Surgeons will try to remove a mass of blood vessels in Schardt’s brain during the procedure, which will be streamed in part on Facebook.Methodist Dallas Medical Center

If the procedure doesn’t go as planned, Schardt could lose her ability to speak, Mitchell said.

“This is going to be close,” Mitchell said in the video. “So that’s why we have to map out the speech area first before we go in – and to do that, we have to physically map them out on the brain while she’s awake and talking to us.”

Schardt won’t be in pain as the surgeons stimulate her brain, they told the Dallas Morning News.
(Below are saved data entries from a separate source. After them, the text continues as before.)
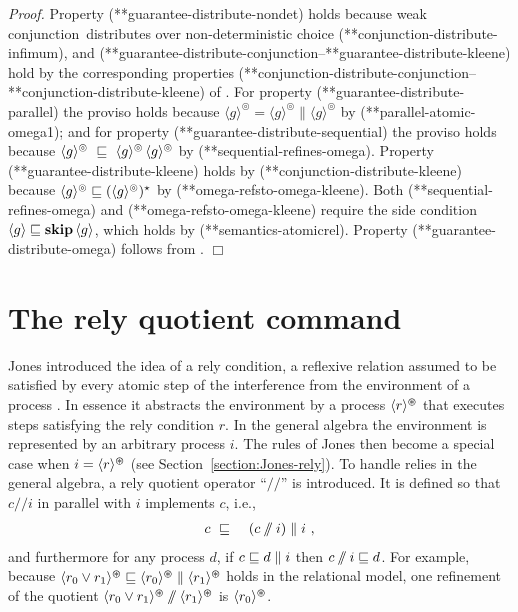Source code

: \documentclass[fleqn]{fac}
\makeatletter
\renewenvironment{proof}{\noindent \textit{Proof.}}{\noindent$\Box$\par}
\def\refaxiom{\@ifnextchar*{\@refaxiom}{\@@refaxiom}}
\def\@refaxiom*#1{\ref{axiom-#1}\index{Axiom!#1|LawUse}}
\def\@@refaxiom#1{axiom~(\ref{axiom-#1})\index{Axiom!#1|LawUse}}
\def\refproperty{\@ifnextchar*{\@refproperty}{\@@refproperty}}
\def\@refproperty*#1{\ref{property-#1}\index{Property!#1|LawUse}}
\def\@@refproperty#1{property~(\ref{property-#1})\index{Property!#1|LawUse}}
\newcommand{\SSeq}{\,}
\newcommand{\atomicrel}[1]{\langle#1\rangle}
\newcommand{\FinSkipIter}{^{\varoast}}
\newcommand{\FinGuar}[1]{\atomicrel{#1}\FinSkipIter}
\newcommand{\omegaskip}{\circledcirc}
\newcommand{\InfSkipIter}{^{\omegaskip}}
\newcommand{\InfGuar}[1]{\atomicrel{#1}\InfSkipIter}
\newcommand{\strictconjunction}{weak conjunction}
\newcommand{\quotient}{\mathbin{/\!\!/}}
\newcommand{\Keyword}[1]{\mathsf{\mathbf{#1}}}
\newcommand{\FinIter}{^{\star}}
\newcommand{\Skip}{\Keyword{skip}}
\makeatother
\begin{document}
\begin{proof}
Property (\refproperty*{guarantee-distribute-nondet}) holds because \strictconjunction\ distributes over non-deterministic choice 
(\refaxiom*{conjunction-distribute-infimum}),
and (\refproperty*{guarantee-distribute-conjunction}--\refproperty*{guarantee-distribute-kleene}) 
hold by the corresponding properties (\refproperty*{conjunction-distribute-conjunction}--\refproperty*{conjunction-distribute-kleene}) of .
For property (\refproperty*{guarantee-distribute-parallel}) the proviso holds 
because $\InfGuar{g} = \InfGuar{g} \parallel \InfGuar{g}$
by (\refproperty*{parallel-atomic-omega1});
and
for property (\refproperty*{guarantee-distribute-sequential}) the proviso holds because
$\InfGuar{g} ~\refsto~ \InfGuar{g} \SSeq \InfGuar{g}$
by (\refproperty*{sequential-refines-omega}).
Property (\refproperty*{guarantee-distribute-kleene}) holds by (\refproperty*{conjunction-distribute-kleene}) 
because $\InfGuar{g} \refsto (\InfGuar{g})\FinIter$ by (\refproperty*{omega-refsto-omega-kleene}).
Both (\refproperty*{sequential-refines-omega}) and (\refproperty*{omega-refsto-omega-kleene})
require the side condition $\atomicrel{g} \refsto \Skip \SSeq \atomicrel{g}$,
which holds by (\refproperty*{semantics-atomicrel}).
Property (\refproperty*{guarantee-distribute-omega}) follows from .
\end{proof}






\section{The rely quotient command}\label{section:rely}

Jones introduced the idea of a rely condition,
a reflexive relation assumed to be satisfied by 
every atomic step of the interference from the environment of a process \cite{jon83a}.
In essence it abstracts the environment by a process $\FinGuar{r}$ 
that executes steps satisfying the rely condition $r$.
In the general algebra the environment is represented by an arbitrary process $i$.
The rules of Jones then become a special case 
when $i = \FinGuar{r}$ (see Section~\ref{section:Jones-rely}).
To handle relies in the general algebra, a rely quotient operator ``$\quotient$'' is introduced.
It is defined so that $c \quotient i$ in parallel with $i$ implements $c$,
i.e.,
\begin{eqnarray}\label{rely-motivation}
  c & ~\refsto~ & (c \quotient i) \parallel i~,
\end{eqnarray}
and furthermore for any process $d$, if $c \mathrel{\sqsubseteq} d \parallel i$ then $c \quotient i \refsto d$.
For example, because $\FinGuar{r_0 \lor r_1} \refsto \FinGuar{r_0} \parallel \FinGuar{r_1}$
holds in the relational model,
one refinement of the quotient $\FinGuar{r_0 \lor r_1} \quotient \FinGuar{r_1}$
is $\FinGuar{r_0}$.
\end{document}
“The brain surface doesn’t have any pain receptors,” Graham told the newspaper. “The part with all the pain receptors is the scalp, skull and some of the soft tissues surrounding the brain.”

Schardt, who said she feels “pretty calm” ahead of getting on the operating table, will be asked to describe pictures and to read to surgeons during the procedure.

“Like, I have peace about the situation,” she said. “I feel like everything happens for a reason, and if this can be some kind of learning opportunity for somebody else, I mean, I think something good is going to come out this.”